Un front uni contre la mesure
Face à la réforme, un front commun émerge : organisations de jeunesse, syndicats et branches professionnelles. Les Jeunes Communistes, les Jeunes Socialistes et les Jeunes Insoumis dénoncent une attaque contre une filière censée être une voie d’excellence pour l’insertion professionnelle. Même des syndicats « réformistes » comme La CFDT et la CFTC s’insurgent et redoutent une baisse du nombre de contrats si l’État « cesse d’accompagner les jeunes et les employeurs dans l’alternance ». La CPME critique elle aussi le gouvernement pour ce « mauvais signal envoyé à ceux qui forment des jeunes ».

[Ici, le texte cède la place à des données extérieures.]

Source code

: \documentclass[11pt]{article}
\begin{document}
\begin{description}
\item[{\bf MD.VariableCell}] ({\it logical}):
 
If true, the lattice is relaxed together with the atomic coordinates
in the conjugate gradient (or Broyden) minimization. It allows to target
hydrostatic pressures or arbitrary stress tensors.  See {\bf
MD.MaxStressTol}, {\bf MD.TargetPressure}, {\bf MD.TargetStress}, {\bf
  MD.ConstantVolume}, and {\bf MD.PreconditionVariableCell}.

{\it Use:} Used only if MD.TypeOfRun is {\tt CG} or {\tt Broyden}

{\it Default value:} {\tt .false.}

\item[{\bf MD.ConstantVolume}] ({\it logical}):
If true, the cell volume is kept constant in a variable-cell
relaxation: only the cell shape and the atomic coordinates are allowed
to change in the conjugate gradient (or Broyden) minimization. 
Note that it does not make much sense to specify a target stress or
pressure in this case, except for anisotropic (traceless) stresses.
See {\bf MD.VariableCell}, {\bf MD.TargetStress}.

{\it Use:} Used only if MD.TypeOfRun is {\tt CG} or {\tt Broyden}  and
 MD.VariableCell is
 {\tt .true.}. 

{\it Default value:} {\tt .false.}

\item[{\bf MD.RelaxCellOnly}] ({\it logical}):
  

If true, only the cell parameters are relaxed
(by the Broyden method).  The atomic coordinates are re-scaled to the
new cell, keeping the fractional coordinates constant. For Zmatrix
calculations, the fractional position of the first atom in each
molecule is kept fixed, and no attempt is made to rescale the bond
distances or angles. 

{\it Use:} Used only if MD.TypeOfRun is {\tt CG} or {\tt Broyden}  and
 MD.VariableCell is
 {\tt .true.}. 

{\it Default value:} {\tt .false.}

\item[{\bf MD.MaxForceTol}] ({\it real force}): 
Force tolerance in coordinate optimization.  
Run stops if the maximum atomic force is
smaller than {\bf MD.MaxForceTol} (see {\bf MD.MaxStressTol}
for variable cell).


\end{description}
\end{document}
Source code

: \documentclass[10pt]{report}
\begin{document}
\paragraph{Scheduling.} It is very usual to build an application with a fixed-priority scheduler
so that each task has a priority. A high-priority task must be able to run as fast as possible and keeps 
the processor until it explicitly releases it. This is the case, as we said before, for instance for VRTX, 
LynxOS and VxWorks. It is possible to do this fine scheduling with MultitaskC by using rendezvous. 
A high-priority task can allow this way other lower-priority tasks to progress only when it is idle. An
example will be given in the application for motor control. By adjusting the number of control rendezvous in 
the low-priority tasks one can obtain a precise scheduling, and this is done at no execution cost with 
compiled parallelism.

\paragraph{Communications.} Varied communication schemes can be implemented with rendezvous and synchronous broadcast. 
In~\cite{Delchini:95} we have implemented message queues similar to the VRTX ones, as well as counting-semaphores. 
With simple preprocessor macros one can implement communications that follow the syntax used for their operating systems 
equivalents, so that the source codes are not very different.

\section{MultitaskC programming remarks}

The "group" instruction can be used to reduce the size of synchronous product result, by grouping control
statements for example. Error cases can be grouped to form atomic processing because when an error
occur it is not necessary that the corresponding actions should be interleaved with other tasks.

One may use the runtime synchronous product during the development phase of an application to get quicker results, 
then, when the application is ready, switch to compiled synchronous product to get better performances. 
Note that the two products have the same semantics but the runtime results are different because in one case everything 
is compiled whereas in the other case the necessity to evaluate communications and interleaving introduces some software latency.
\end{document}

Au Sénat, la commission des affaires sociales a adopté des amendements pour limiter la casse, notamment en maintenant certaines aides pour les petites entreprises formatrices.
Vers un recul du gouvernement ?
De son côté, le gouvernement tente de se justifier en parlant de « rationalisation des dépenses » et de recentrage sur les « métiers d’avenir ». Mais ces arguments peinent à convaincre : « Si diminuer ces aides, c’est la définition du train de vie de l’État, il y a erreur ! », répond encore Olivier Rietmann.
Conscient de la polémique, le ministère du Travail évoque la possibilité d’un compromis, comme le maintien partiel de l’exonération pour les plus petits salaires ou la transformation de l’aide au permis. Mais rien n’est garanti. En attendant, la mobilisation grandit avec une pétition lancée par l’ ANAF, des campagnes sur les réseaux sociaux et l’interpellation d’élus.
« Les apprentis ne sont pas une variable d’ajustement. Ils produisent de la richesse et méritent respect », rappelle un tract syndical.
S’en prendre aux apprentis, c’est une faute à la fois politique et morale. Les économies attendues sont négligeables, mais le signal envoyé est catastrophique : après avoir reculé l’âge de la retraite et durci l’assurance chômage, le gouvernement choisit maintenant de frapper la jeunesse au portefeuille.
En oubliant à chaque fois que derrière les équilibres budgétaires, il y a des vies.